EXERCISE GOAL – The lines to extract run from the first line of the entries through the line that contains "polynomials used for"; reproduce exactly those lines and no others.

MATERIAL FOR THE TASK –
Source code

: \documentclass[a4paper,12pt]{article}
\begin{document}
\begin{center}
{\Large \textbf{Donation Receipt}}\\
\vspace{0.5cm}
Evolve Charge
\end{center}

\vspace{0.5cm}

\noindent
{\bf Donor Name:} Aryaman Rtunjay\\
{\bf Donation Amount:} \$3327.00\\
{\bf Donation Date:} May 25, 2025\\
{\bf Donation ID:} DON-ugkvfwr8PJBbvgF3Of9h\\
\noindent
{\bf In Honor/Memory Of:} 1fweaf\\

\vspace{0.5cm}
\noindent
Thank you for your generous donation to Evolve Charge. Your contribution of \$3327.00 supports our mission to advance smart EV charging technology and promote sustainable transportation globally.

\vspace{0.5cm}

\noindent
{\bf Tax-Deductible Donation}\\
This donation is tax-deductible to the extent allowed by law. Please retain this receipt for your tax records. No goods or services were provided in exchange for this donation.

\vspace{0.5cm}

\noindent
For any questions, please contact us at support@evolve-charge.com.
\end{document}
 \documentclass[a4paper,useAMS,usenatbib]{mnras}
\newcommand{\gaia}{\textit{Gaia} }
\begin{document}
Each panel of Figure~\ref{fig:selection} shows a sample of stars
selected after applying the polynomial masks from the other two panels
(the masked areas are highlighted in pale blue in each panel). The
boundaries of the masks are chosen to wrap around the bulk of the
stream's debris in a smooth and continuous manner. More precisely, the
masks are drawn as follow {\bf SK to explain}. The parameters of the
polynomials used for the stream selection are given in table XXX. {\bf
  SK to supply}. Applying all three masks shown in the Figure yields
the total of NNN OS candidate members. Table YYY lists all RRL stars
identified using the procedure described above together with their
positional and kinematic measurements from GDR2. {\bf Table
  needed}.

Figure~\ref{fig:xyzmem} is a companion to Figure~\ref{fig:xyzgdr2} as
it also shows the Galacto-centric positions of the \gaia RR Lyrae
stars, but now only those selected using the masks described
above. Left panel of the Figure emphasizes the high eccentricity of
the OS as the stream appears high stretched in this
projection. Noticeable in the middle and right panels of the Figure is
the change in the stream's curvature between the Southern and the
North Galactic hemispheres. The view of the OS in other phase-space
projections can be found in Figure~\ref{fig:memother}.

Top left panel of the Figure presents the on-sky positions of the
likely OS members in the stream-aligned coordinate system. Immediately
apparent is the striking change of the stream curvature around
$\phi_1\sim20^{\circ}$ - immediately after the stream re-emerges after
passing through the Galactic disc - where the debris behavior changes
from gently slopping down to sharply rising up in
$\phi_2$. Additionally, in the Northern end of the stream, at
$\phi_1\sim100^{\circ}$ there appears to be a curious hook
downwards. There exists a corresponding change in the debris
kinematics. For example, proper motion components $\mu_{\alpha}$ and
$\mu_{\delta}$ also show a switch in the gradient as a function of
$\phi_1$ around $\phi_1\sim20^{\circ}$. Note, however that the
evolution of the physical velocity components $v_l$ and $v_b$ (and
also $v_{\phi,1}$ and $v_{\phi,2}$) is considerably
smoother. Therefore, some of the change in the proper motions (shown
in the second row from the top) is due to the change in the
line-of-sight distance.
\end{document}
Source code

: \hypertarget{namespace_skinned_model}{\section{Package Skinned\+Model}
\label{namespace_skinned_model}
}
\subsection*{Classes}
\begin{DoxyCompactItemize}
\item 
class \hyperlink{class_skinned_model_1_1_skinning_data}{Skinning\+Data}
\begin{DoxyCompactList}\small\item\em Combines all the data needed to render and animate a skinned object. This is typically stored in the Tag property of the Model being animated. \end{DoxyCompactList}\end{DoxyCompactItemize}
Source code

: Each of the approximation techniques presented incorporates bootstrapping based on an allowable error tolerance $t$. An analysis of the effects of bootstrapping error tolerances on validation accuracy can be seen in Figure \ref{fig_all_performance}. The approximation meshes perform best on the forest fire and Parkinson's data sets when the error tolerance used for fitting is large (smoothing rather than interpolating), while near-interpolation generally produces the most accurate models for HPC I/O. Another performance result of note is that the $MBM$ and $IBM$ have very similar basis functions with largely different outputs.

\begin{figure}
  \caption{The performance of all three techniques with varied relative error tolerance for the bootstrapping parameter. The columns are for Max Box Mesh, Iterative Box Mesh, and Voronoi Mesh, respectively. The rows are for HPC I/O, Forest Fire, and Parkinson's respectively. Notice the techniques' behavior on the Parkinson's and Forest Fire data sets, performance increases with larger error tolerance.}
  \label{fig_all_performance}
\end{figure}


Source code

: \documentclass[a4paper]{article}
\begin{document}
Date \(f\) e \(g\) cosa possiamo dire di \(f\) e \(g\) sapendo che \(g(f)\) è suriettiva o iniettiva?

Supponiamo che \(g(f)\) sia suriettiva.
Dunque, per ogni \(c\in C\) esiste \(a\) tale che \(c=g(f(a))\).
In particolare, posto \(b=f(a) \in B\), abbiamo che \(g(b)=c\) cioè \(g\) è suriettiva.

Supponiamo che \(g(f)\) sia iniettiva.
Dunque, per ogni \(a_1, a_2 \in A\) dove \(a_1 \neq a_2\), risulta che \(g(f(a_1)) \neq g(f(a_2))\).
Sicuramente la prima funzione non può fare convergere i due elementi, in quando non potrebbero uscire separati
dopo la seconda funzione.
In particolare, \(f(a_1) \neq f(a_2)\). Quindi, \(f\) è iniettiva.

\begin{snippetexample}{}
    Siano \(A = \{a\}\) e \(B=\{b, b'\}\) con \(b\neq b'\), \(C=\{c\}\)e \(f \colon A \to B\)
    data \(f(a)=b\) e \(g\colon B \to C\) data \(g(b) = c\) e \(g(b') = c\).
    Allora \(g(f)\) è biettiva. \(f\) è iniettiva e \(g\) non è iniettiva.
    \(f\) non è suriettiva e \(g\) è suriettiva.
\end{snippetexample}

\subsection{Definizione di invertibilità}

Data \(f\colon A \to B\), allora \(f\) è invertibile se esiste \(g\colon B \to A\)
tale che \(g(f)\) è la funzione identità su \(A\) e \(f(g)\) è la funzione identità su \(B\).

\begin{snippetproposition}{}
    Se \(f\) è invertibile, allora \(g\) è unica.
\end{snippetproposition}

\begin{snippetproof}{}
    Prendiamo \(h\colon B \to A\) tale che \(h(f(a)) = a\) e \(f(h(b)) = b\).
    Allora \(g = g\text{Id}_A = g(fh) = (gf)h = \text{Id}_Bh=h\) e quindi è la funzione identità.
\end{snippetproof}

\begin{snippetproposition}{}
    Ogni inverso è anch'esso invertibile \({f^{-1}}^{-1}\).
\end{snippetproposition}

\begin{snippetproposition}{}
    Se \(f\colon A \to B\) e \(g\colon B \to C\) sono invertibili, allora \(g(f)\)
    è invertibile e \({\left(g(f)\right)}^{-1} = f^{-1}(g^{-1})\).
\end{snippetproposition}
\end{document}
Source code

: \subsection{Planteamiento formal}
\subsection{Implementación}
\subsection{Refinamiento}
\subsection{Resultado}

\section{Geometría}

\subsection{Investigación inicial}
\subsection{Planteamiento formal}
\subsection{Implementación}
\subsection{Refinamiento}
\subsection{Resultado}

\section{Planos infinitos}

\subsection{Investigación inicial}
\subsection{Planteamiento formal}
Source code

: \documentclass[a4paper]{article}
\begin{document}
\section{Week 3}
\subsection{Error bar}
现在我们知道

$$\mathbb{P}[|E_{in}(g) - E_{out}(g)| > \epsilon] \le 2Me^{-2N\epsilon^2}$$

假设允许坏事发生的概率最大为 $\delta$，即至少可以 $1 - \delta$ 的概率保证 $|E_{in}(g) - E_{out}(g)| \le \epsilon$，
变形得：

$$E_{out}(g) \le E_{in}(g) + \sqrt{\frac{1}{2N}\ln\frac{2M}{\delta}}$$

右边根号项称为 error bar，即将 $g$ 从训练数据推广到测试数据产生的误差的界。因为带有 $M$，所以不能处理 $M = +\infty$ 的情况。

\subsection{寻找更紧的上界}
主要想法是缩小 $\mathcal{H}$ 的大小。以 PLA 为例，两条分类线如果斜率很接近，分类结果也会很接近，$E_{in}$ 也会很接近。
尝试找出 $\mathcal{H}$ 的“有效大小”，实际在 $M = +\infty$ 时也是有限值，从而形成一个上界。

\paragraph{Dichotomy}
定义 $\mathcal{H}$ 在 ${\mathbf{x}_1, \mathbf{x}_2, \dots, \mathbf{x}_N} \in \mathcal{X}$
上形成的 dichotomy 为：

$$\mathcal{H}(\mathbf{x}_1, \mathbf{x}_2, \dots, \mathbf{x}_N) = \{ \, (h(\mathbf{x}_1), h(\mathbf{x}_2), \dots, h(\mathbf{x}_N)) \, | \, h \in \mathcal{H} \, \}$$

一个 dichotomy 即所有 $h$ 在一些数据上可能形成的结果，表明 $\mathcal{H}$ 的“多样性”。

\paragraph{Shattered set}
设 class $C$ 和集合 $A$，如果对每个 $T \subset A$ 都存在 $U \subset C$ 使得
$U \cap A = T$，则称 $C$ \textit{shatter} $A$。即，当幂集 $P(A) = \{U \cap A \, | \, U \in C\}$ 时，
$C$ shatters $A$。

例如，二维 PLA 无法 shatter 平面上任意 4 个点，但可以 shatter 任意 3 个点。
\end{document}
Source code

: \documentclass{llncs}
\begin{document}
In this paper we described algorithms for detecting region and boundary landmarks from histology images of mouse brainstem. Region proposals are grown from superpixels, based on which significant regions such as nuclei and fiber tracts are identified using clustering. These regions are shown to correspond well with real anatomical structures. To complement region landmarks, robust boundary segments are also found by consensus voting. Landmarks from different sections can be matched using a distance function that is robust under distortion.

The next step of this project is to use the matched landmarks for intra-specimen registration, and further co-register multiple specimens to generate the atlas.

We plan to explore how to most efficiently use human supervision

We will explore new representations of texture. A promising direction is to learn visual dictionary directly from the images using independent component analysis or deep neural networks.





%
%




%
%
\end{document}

ANSWER SPACE –
Source code

: \documentclass[a4paper,12pt]{article}
\begin{document}
\begin{center}
{\Large \textbf{Donation Receipt}}\\
\vspace{0.5cm}
Evolve Charge
\end{center}

\vspace{0.5cm}

\noindent
{\bf Donor Name:} Aryaman Rtunjay\\
{\bf Donation Amount:} \$3327.00\\
{\bf Donation Date:} May 25, 2025\\
{\bf Donation ID:} DON-ugkvfwr8PJBbvgF3Of9h\\
\noindent
{\bf In Honor/Memory Of:} 1fweaf\\

\vspace{0.5cm}
\noindent
Thank you for your generous donation to Evolve Charge. Your contribution of \$3327.00 supports our mission to advance smart EV charging technology and promote sustainable transportation globally.

\vspace{0.5cm}

\noindent
{\bf Tax-Deductible Donation}\\
This donation is tax-deductible to the extent allowed by law. Please retain this receipt for your tax records. No goods or services were provided in exchange for this donation.

\vspace{0.5cm}

\noindent
For any questions, please contact us at support@evolve-charge.com.
\end{document}
 \documentclass[a4paper,useAMS,usenatbib]{mnras}
\newcommand{\gaia}{\textit{Gaia} }
\begin{document}
Each panel of Figure~\ref{fig:selection} shows a sample of stars
selected after applying the polynomial masks from the other two panels
(the masked areas are highlighted in pale blue in each panel). The
boundaries of the masks are chosen to wrap around the bulk of the
stream's debris in a smooth and continuous manner. More precisely, the
masks are drawn as follow {\bf SK to explain}. The parameters of the
polynomials used for the stream selection are given in table XXX. {\bf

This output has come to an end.